Over the past couple of weeks I have had some interesting questions from folks about different VSAN Stretched failure scenarios, in particular what happens during a VSAN Stretched Cluster site partition. These questions were in particular about site partitions and how HA and VSAN know which VMs to fail-over and which VMs to power-off. There are a couple of things I like to clarify. First lets start with a diagram that sketches a stretched scenario. In the diagram below you see 3 sites. Two which are “data” sites and one which is used for the “witness”. This is a standard VSAN Stretched configuration.
The typical question now is, what happens when Site 1 is isolated from Site 2 and from the Witness Site? (While the Witness and Site 2 remain connected.) Is the isolation response triggered in Site 1? What happens to the workloads in Site 1? Are the workloads restarted in Site 2? If so, how does Site 2 know that the VMs in Site 1 are powered off? All very valid questions if you ask me, and if you read the vSphere HA deepdive on this website closely and letter for letter you will find all the answers in there, but lets make it a bit easier for those who don’t have the time.
First of all, all the VMs running in Site 1 will be powered off. Let is be clear that this is not done by vSphere HA, this is not the result of an “isolation” as technically the hosts are not isolated but partitioned. The VMs are killed by a VSAN mechanism and they are killed because the VMs have no access to any of the components any longer. (Local components are not accessible as there is no quorum.) You can disable this mechanism by the way, although I discourage you from doing so, through the advanced host settings. Set the advanced host setting called VSAN.AutoTerminateGhostVm to 0.
In the second site a new HA master node will be elected. That master node will validate which VMs are supposed to be powered on, it knows this through the “protectedlist”. The VMs that were on Site 1 will be missing, they are on the list, but not powered on within this partition… As this partition has ownership of the components (quorum) it will now be capable of powering on those VMs.
Finally, how do the hosts in Partition 2 know that the VMs in Partition 1 have been powered off? Well they don’t. However, Partition 2 has quorum (Quorum meaning that is has the majority of the votes / components (2 our of 3) and as such ownership and they do know that this means it is safe to power-on those VMs as the VMs in Partition 1 will be killed by the VSAN mechanism.
I hope that helps. For more details, make sure to read the clustering deepdive, which can be downloaded here for free.
Duncan,
I feel you are talking about two different things here, and I don’t know how much intercommunication is there between them, but it would be great to have a document that states it clearly. Namely, HA and VSAN.
So far, I had the idea that quorum is not a mechanism that HA uses. Now you say “partition 2 has quorum and .. it is safe to power on”. This sentence crosses the HA – VSAN boundary 🙂
But so does the AutoTerminateGhostVM feature, I guess.

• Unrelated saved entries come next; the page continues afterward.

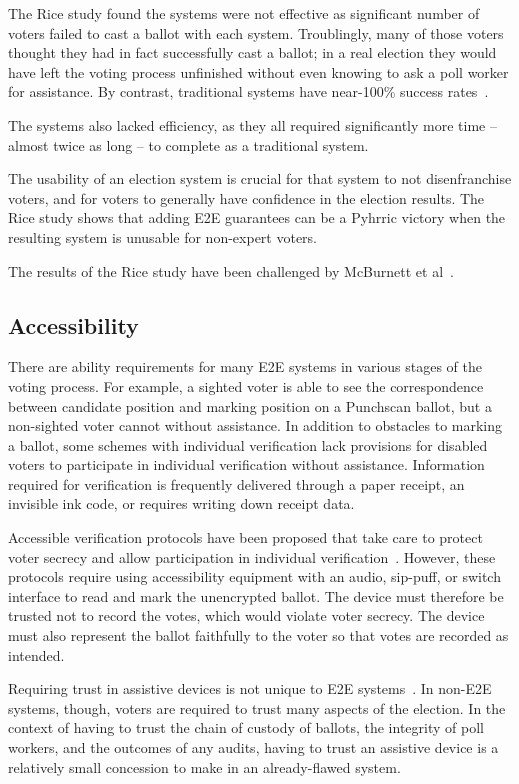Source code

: The Rice study found the systems were not effective as significant
number of voters failed to cast a ballot with each
system. Troublingly, many of those voters thought they had in fact
successfully cast a ballot; in a real election they would have left
the voting process unfinished without even knowing to ask a poll
worker for assistance. By contrast, traditional systems have
near-100\% success rates~\cite{byrne2007usability}.

The systems also lacked efficiency, as they all required significantly
more time -- almost twice as long -- to complete as a traditional
system.

The usability of an election system is crucial for that system to not
disenfranchise voters, and for voters to generally have confidence in
the election results. The Rice study shows that adding E2E guarantees
can be a Pyhrric victory when the resulting system is unusable for
non-expert voters.

The results of the Rice study have been challenged by McBurnett et al~\cite{mcburnett2014}. 
\subsection{Accessibility}

There are ability requirements for many E2E systems in various stages
of the voting process. For example, a sighted voter is able to see the
correspondence between candidate position and marking position on a
Punchscan ballot, but a non-sighted voter cannot without
assistance. In addition to obstacles to marking a ballot, some schemes with
individual verification lack provisions for disabled voters to
participate in individual verification without assistance. Information
required for verification is frequently delivered through a paper
receipt, an invisible ink code, or requires writing down receipt
data.

Accessible verification protocols have been proposed that take care to
protect voter secrecy and allow participation in individual
verification~\cite{chaum2009accessible}. However, these protocols
require using accessibility equipment with an audio, sip-puff, or
switch interface to read and mark the unencrypted ballot. The device
must therefore be trusted not to record the votes, which would violate
voter secrecy. The device must also represent the ballot faithfully to
the voter so that votes are recorded as intended.

Requiring trust in assistive devices is not unique to E2E
systems~\cite{runyan2007improving}. In non-E2E systems, though, voters are required to trust many aspects of the election. In the context of having to trust the
chain of custody of ballots, the integrity of poll workers, and the
outcomes of any audits, having to trust an assistive device is a
relatively small concession to make in an already-flawed system.

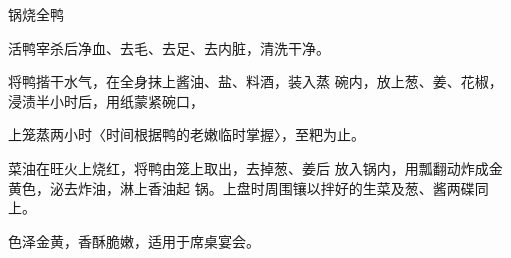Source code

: \begin{recipe}{锅烧全鸭}

\ingredients


\cooking

\step 	活鸭宰杀后净血、去毛、去足、去内脏，清洗干净。

\step 	将鸭揩干水气，在全身抹上酱油、盐、料酒，装入蒸 碗内，放上葱、姜、花椒，浸渍半小时后，用纸蒙紧碗口，

上笼蒸两小时〈时间根据鸭的老嫩临时掌握〉，至粑为止。

\step 菜油在旺火上烧红，将鸭由笼上取出，去掉葱、姜后 放入锅内，用瓢翻动炸成金黄色，泌去炸油，淋上香油起 锅。上盘时周围镶以拌好的生菜及葱、酱两碟同上。

\notes

色泽金黄，香酥脆嫩，适用于席桌宴会。

\end{recipe}

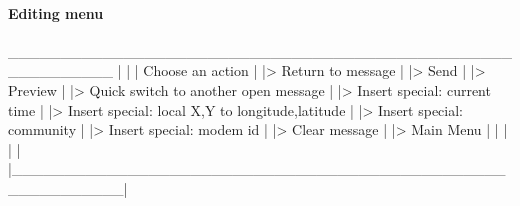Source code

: \documentclass[11pt, letterpaper, oneside]{memoir}
\begin{document}
\paragraph{Editing menu}
\begin{boxedverbatim}
        __________________________________________________________
       |                                                          |
       |                     Choose an action                     |
       |> Return to message                                       |
       |> Send                                                    |
       |> Preview                                                 |
       |> Quick switch to another open message                    |
       |> Insert special: current time                            |
       |> Insert special: local X,Y to longitude,latitude         |
       |> Insert special: community                               |
       |> Insert special: modem id                                |
       |> Clear message                                           |
       |> Main Menu                                               |
       |                                                          |
       |                                                          |
       |__________________________________________________________|
\end{boxedverbatim}
\resetbvlinenumber
\end{document}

I had the impression that VSAN loss of quorum would just drop the storage service, and HA would react by BAU (business as usual), master able to lock the DS of a VM lost track of ESXi in charge, so power up. On the other side, oops, APD.
-Carlos
“it has quorum” as in “majority”. HA doesn’t use the quorum mechanism itself. But in this case VSAN is the storage system and VSAN controls which partition has access to disk. In this case the partition which has access to the majority of the components of the VM will have access. HA + VSAN does not support APD handling today… hence the need to the HA kill mechanism as described. Hope this helps
Hello!
I have tested this VSAN configuration (with shutdown LAN and VSAN network on preffered site) and I have got very strange result. After I switch off LAN and VSAN network on preffered site all VMs from preffered site were restarted on secondary site – all are OK. But when I switch on LAN and VSAN network on preffered site than I see that all VSAN cluster VMs are restarted again – it’s no good!
that is more than likely caused my a network misconfiguration. HA does not randomly restart VM. Look in your FDM log for host isolations
I configure IP address from VSAN network in das.isolationaddress0 option, which source vmk interface ESXi HA agent use when try to ping this IP address – vmk interface for management network or vmk interface for VSAN network?
If vmk interface for VSAN than I don’t see any problem with network, because all ESXi can successfully ping this IP address from CLI command (vmkping -I ‘vmkVSAN’ ‘IP address’)..
Do you have any recommendation for the case when one of the sites is permanently (or for a long time) out of operation? How to restore data redundancy in the remaining site to eliminate single point of failure?
If I have a “spare” hardware can I split remaining site to two groups of hosts to “simulate” second site and let the VSAN to create replica or “merge” stretched cluster to standard cluster?
Thanks.
you can just break down the current stretched cluster in the UI and build a new one and VSAN will do the rest for you indeed.